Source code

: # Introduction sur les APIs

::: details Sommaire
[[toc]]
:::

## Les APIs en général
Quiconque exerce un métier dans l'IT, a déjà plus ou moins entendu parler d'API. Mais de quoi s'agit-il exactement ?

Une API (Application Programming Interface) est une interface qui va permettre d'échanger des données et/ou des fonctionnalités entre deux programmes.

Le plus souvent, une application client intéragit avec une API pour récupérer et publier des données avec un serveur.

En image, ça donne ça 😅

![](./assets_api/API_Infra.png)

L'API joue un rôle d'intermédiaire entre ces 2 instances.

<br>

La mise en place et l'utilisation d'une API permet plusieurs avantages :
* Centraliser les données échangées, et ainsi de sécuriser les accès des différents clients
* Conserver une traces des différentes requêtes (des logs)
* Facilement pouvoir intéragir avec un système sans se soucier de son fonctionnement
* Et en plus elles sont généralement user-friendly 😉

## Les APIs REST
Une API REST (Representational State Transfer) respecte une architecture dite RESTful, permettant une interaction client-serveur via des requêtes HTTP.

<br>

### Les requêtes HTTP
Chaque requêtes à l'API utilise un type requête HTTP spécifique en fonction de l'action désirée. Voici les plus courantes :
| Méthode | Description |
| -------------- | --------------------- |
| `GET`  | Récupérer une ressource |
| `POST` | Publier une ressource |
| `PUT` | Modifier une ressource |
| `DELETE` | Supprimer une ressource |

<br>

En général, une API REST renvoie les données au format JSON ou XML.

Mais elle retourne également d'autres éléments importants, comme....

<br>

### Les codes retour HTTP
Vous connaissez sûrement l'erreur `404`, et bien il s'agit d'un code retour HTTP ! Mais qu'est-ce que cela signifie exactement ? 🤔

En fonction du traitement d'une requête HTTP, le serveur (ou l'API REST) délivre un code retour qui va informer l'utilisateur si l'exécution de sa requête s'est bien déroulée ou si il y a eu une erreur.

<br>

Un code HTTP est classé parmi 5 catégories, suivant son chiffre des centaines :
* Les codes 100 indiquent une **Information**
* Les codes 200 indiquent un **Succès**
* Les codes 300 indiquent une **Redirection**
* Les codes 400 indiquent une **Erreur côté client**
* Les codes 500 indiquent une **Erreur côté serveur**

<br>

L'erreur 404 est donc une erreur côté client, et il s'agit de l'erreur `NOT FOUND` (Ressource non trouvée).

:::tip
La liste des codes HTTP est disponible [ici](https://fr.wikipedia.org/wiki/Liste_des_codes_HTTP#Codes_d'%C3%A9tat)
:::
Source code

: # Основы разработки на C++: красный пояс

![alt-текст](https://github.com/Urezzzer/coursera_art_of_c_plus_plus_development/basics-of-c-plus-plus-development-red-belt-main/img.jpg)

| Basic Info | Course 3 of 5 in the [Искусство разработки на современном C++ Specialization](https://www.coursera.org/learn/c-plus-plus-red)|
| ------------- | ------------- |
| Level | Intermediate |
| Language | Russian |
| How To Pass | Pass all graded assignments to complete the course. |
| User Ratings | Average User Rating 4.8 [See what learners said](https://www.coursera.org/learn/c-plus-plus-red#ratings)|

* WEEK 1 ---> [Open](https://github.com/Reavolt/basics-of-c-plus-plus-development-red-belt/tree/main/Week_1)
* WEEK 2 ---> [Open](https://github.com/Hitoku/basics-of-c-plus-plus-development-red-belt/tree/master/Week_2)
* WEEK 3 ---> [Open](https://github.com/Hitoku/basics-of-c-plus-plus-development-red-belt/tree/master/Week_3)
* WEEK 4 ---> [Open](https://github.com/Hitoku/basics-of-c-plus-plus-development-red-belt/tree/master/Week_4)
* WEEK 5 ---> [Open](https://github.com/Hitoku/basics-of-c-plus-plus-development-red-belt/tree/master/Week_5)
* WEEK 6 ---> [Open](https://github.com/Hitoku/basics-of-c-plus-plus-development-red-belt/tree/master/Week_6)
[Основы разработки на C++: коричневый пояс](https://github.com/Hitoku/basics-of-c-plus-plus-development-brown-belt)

--------------------

WHAT YOU HAVE TO DO:
Nothing but the lines holding the word "requêtes" should be returned from the listing above.

RESPONSE:
* Conserver une traces des différentes requêtes (des logs)
Une API REST (Representational State Transfer) respecte une architecture dite RESTful, permettant une interaction client-serveur via des requêtes HTTP.
### Les requêtes HTTP
Chaque requêtes à l'API utilise un type requête HTTP spécifique en fonction de l'action désirée. Voici les plus courantes :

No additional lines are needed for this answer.